[Input for this task]

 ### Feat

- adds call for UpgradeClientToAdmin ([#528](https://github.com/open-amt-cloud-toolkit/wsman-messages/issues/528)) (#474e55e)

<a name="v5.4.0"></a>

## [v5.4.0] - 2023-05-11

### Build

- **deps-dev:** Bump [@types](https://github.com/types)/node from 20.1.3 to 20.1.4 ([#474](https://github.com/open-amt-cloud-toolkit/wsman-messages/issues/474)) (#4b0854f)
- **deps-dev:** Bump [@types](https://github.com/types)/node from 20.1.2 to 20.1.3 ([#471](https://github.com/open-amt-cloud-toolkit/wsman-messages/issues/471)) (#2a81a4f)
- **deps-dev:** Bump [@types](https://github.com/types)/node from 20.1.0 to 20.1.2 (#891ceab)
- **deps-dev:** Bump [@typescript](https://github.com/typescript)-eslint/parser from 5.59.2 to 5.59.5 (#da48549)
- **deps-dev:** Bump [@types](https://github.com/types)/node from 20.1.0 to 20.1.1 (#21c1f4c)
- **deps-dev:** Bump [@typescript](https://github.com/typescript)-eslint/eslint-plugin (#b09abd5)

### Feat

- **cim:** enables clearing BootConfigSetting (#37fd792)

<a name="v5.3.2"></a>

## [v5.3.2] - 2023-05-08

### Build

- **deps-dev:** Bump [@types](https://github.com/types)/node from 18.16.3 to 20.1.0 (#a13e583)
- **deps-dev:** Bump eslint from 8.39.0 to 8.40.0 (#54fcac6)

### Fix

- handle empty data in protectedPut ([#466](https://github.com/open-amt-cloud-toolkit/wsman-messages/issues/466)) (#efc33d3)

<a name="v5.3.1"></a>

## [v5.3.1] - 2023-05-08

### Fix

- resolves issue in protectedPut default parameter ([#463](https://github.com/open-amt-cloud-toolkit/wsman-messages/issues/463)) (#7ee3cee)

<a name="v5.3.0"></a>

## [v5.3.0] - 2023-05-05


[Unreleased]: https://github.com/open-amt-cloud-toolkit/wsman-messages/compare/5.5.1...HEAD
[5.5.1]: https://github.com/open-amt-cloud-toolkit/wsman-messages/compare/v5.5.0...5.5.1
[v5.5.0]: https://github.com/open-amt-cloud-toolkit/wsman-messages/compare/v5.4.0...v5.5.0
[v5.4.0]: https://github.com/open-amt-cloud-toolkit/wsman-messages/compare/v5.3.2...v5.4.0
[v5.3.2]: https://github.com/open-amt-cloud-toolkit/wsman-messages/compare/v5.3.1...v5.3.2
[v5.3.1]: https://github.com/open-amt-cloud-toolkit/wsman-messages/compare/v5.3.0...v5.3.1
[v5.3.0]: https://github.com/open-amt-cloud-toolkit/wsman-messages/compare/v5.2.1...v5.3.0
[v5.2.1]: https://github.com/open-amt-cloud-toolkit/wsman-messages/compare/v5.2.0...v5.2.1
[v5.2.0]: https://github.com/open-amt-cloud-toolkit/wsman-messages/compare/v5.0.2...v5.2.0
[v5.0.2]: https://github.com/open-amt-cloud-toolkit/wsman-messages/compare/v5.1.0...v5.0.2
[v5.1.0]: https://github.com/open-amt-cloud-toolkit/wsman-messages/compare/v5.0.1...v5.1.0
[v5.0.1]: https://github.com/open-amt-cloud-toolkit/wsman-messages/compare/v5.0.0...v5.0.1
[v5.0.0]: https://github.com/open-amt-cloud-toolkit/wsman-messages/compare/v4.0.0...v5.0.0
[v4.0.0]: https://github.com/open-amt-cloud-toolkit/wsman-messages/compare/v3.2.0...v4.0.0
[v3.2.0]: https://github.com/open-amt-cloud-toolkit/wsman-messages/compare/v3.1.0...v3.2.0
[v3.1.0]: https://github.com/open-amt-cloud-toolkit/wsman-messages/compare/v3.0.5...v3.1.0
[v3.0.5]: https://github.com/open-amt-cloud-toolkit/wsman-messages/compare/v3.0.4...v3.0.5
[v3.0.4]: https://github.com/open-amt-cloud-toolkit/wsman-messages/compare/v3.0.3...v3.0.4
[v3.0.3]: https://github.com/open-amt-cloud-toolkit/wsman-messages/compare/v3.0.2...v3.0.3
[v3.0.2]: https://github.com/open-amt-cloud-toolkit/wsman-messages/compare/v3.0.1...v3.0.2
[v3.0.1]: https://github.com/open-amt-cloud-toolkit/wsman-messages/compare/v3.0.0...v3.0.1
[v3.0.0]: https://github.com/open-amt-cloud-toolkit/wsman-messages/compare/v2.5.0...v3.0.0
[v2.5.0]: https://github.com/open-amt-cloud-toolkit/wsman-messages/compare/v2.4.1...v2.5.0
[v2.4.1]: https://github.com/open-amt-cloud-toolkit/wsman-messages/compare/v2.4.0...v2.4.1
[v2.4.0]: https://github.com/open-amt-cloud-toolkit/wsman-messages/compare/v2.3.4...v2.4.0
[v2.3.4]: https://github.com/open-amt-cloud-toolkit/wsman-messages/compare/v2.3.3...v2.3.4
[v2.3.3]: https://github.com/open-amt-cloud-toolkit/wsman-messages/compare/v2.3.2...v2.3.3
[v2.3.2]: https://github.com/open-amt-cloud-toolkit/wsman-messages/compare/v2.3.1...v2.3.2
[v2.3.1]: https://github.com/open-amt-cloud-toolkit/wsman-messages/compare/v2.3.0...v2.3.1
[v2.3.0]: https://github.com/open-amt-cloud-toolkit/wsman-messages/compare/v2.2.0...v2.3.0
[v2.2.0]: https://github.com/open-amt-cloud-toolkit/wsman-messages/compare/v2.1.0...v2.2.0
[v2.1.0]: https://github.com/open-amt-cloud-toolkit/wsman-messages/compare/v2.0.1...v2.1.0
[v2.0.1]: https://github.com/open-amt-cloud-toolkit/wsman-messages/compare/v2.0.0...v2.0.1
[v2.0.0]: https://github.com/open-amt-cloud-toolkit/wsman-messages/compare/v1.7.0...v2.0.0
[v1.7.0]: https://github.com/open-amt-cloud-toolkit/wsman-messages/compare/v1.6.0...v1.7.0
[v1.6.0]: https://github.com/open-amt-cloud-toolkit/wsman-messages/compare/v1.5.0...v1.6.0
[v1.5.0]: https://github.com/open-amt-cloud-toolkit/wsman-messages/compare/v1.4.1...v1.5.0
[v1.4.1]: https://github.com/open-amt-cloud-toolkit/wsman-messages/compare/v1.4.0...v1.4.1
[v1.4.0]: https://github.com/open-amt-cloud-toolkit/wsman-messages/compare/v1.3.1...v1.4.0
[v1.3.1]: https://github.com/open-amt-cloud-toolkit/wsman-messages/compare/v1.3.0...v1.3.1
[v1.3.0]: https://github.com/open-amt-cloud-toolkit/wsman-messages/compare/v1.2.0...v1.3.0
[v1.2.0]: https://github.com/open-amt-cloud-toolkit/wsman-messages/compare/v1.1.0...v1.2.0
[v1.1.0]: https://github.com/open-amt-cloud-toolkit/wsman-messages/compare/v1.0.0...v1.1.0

[/Input for this task]

What you should do:
Give the data again in full, keeping every line as it was.

Problem solution:
 ### Feat

- adds call for UpgradeClientToAdmin ([#528](https://github.com/open-amt-cloud-toolkit/wsman-messages/issues/528)) (#474e55e)

<a name="v5.4.0"></a>

## [v5.4.0] - 2023-05-11

### Build

- **deps-dev:** Bump [@types](https://github.com/types)/node from 20.1.3 to 20.1.4 ([#474](https://github.com/open-amt-cloud-toolkit/wsman-messages/issues/474)) (#4b0854f)
- **deps-dev:** Bump [@types](https://github.com/types)/node from 20.1.2 to 20.1.3 ([#471](https://github.com/open-amt-cloud-toolkit/wsman-messages/issues/471)) (#2a81a4f)
- **deps-dev:** Bump [@types](https://github.com/types)/node from 20.1.0 to 20.1.2 (#891ceab)
- **deps-dev:** Bump [@typescript](https://github.com/typescript)-eslint/parser from 5.59.2 to 5.59.5 (#da48549)
- **deps-dev:** Bump [@types](https://github.com/types)/node from 20.1.0 to 20.1.1 (#21c1f4c)
- **deps-dev:** Bump [@typescript](https://github.com/typescript)-eslint/eslint-plugin (#b09abd5)

### Feat

- **cim:** enables clearing BootConfigSetting (#37fd792)

<a name="v5.3.2"></a>

## [v5.3.2] - 2023-05-08

### Build

- **deps-dev:** Bump [@types](https://github.com/types)/node from 18.16.3 to 20.1.0 (#a13e583)
- **deps-dev:** Bump eslint from 8.39.0 to 8.40.0 (#54fcac6)

### Fix

- handle empty data in protectedPut ([#466](https://github.com/open-amt-cloud-toolkit/wsman-messages/issues/466)) (#efc33d3)

<a name="v5.3.1"></a>

## [v5.3.1] - 2023-05-08

### Fix

- resolves issue in protectedPut default parameter ([#463](https://github.com/open-amt-cloud-toolkit/wsman-messages/issues/463)) (#7ee3cee)

<a name="v5.3.0"></a>

## [v5.3.0] - 2023-05-05


[Unreleased]: https://github.com/open-amt-cloud-toolkit/wsman-messages/compare/5.5.1...HEAD
[5.5.1]: https://github.com/open-amt-cloud-toolkit/wsman-messages/compare/v5.5.0...5.5.1
[v5.5.0]: https://github.com/open-amt-cloud-toolkit/wsman-messages/compare/v5.4.0...v5.5.0
[v5.4.0]: https://github.com/open-amt-cloud-toolkit/wsman-messages/compare/v5.3.2...v5.4.0
[v5.3.2]: https://github.com/open-amt-cloud-toolkit/wsman-messages/compare/v5.3.1...v5.3.2
[v5.3.1]: https://github.com/open-amt-cloud-toolkit/wsman-messages/compare/v5.3.0...v5.3.1
[v5.3.0]: https://github.com/open-amt-cloud-toolkit/wsman-messages/compare/v5.2.1...v5.3.0
[v5.2.1]: https://github.com/open-amt-cloud-toolkit/wsman-messages/compare/v5.2.0...v5.2.1
[v5.2.0]: https://github.com/open-amt-cloud-toolkit/wsman-messages/compare/v5.0.2...v5.2.0
[v5.0.2]: https://github.com/open-amt-cloud-toolkit/wsman-messages/compare/v5.1.0...v5.0.2
[v5.1.0]: https://github.com/open-amt-cloud-toolkit/wsman-messages/compare/v5.0.1...v5.1.0
[v5.0.1]: https://github.com/open-amt-cloud-toolkit/wsman-messages/compare/v5.0.0...v5.0.1
[v5.0.0]: https://github.com/open-amt-cloud-toolkit/wsman-messages/compare/v4.0.0...v5.0.0
[v4.0.0]: https://github.com/open-amt-cloud-toolkit/wsman-messages/compare/v3.2.0...v4.0.0
[v3.2.0]: https://github.com/open-amt-cloud-toolkit/wsman-messages/compare/v3.1.0...v3.2.0
[v3.1.0]: https://github.com/open-amt-cloud-toolkit/wsman-messages/compare/v3.0.5...v3.1.0
[v3.0.5]: https://github.com/open-amt-cloud-toolkit/wsman-messages/compare/v3.0.4...v3.0.5
[v3.0.4]: https://github.com/open-amt-cloud-toolkit/wsman-messages/compare/v3.0.3...v3.0.4
[v3.0.3]: https://github.com/open-amt-cloud-toolkit/wsman-messages/compare/v3.0.2...v3.0.3
[v3.0.2]: https://github.com/open-amt-cloud-toolkit/wsman-messages/compare/v3.0.1...v3.0.2
[v3.0.1]: https://github.com/open-amt-cloud-toolkit/wsman-messages/compare/v3.0.0...v3.0.1
[v3.0.0]: https://github.com/open-amt-cloud-toolkit/wsman-messages/compare/v2.5.0...v3.0.0
[v2.5.0]: https://github.com/open-amt-cloud-toolkit/wsman-messages/compare/v2.4.1...v2.5.0
[v2.4.1]: https://github.com/open-amt-cloud-toolkit/wsman-messages/compare/v2.4.0...v2.4.1
[v2.4.0]: https://github.com/open-amt-cloud-toolkit/wsman-messages/compare/v2.3.4...v2.4.0
[v2.3.4]: https://github.com/open-amt-cloud-toolkit/wsman-messages/compare/v2.3.3...v2.3.4
[v2.3.3]: https://github.com/open-amt-cloud-toolkit/wsman-messages/compare/v2.3.2...v2.3.3
[v2.3.2]: https://github.com/open-amt-cloud-toolkit/wsman-messages/compare/v2.3.1...v2.3.2
[v2.3.1]: https://github.com/open-amt-cloud-toolkit/wsman-messages/compare/v2.3.0...v2.3.1
[v2.3.0]: https://github.com/open-amt-cloud-toolkit/wsman-messages/compare/v2.2.0...v2.3.0
[v2.2.0]: https://github.com/open-amt-cloud-toolkit/wsman-messages/compare/v2.1.0...v2.2.0
[v2.1.0]: https://github.com/open-amt-cloud-toolkit/wsman-messages/compare/v2.0.1...v2.1.0
[v2.0.1]: https://github.com/open-amt-cloud-toolkit/wsman-messages/compare/v2.0.0...v2.0.1
[v2.0.0]: https://github.com/open-amt-cloud-toolkit/wsman-messages/compare/v1.7.0...v2.0.0
[v1.7.0]: https://github.com/open-amt-cloud-toolkit/wsman-messages/compare/v1.6.0...v1.7.0
[v1.6.0]: https://github.com/open-amt-cloud-toolkit/wsman-messages/compare/v1.5.0...v1.6.0
[v1.5.0]: https://github.com/open-amt-cloud-toolkit/wsman-messages/compare/v1.4.1...v1.5.0
[v1.4.1]: https://github.com/open-amt-cloud-toolkit/wsman-messages/compare/v1.4.0...v1.4.1
[v1.4.0]: https://github.com/open-amt-cloud-toolkit/wsman-messages/compare/v1.3.1...v1.4.0
[v1.3.1]: https://github.com/open-amt-cloud-toolkit/wsman-messages/compare/v1.3.0...v1.3.1
[v1.3.0]: https://github.com/open-amt-cloud-toolkit/wsman-messages/compare/v1.2.0...v1.3.0
[v1.2.0]: https://github.com/open-amt-cloud-toolkit/wsman-messages/compare/v1.1.0...v1.2.0
[v1.1.0]: https://github.com/open-amt-cloud-toolkit/wsman-messages/compare/v1.0.0...v1.1.0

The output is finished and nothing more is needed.